Stored items from a collection:
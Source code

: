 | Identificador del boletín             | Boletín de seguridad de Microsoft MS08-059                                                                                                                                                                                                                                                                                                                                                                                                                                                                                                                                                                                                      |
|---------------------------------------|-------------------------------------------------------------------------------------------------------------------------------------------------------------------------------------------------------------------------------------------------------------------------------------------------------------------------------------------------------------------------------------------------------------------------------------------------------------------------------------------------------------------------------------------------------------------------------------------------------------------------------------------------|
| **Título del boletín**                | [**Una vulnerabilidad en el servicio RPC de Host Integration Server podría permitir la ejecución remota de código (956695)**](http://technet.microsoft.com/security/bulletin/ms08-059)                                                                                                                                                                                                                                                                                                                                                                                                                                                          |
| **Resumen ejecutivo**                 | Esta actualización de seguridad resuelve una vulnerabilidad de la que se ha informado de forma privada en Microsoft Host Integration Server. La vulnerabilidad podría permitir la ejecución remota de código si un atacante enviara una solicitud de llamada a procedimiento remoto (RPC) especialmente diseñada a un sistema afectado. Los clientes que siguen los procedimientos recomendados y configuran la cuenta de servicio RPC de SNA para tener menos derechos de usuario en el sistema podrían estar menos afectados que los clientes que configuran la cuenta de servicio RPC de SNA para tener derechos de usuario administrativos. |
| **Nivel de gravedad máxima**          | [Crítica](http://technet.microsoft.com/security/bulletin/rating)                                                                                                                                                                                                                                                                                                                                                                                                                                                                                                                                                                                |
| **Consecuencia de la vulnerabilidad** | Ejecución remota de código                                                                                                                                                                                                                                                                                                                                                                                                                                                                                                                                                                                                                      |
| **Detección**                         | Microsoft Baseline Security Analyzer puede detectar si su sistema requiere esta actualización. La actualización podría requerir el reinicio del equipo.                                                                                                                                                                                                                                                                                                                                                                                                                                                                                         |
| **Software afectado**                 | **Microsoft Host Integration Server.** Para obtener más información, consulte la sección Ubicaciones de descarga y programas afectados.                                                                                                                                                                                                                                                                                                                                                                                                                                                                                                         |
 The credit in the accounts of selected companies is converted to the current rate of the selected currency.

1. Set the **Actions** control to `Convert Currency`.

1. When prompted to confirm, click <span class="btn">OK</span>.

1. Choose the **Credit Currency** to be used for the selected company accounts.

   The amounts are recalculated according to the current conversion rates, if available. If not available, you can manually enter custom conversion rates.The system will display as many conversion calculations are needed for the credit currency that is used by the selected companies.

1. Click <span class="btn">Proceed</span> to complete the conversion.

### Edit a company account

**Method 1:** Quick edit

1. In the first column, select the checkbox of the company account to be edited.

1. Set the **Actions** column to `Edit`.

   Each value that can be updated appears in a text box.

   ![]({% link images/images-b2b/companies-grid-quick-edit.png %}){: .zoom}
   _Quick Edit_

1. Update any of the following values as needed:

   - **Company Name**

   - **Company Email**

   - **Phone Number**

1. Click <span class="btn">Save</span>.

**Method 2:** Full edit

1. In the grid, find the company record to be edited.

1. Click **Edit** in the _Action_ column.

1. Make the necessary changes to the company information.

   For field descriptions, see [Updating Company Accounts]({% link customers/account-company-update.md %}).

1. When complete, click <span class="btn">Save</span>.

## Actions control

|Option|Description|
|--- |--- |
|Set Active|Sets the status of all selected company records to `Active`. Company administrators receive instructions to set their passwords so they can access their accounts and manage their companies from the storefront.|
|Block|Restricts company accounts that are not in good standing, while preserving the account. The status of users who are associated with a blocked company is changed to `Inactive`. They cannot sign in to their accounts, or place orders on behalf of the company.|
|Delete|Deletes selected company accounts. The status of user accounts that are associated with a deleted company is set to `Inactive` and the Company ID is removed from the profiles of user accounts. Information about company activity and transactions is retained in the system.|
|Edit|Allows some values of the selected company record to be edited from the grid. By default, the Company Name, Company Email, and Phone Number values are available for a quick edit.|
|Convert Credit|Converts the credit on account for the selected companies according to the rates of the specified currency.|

**Exercise requirements**
Show all lines from the data that contain "Email".

**Task response**
   - **Company Email**
|Edit|Allows some values of the selected company record to be edited from the grid. By default, the Company Name, Company Email, and Phone Number values are available for a quick edit.|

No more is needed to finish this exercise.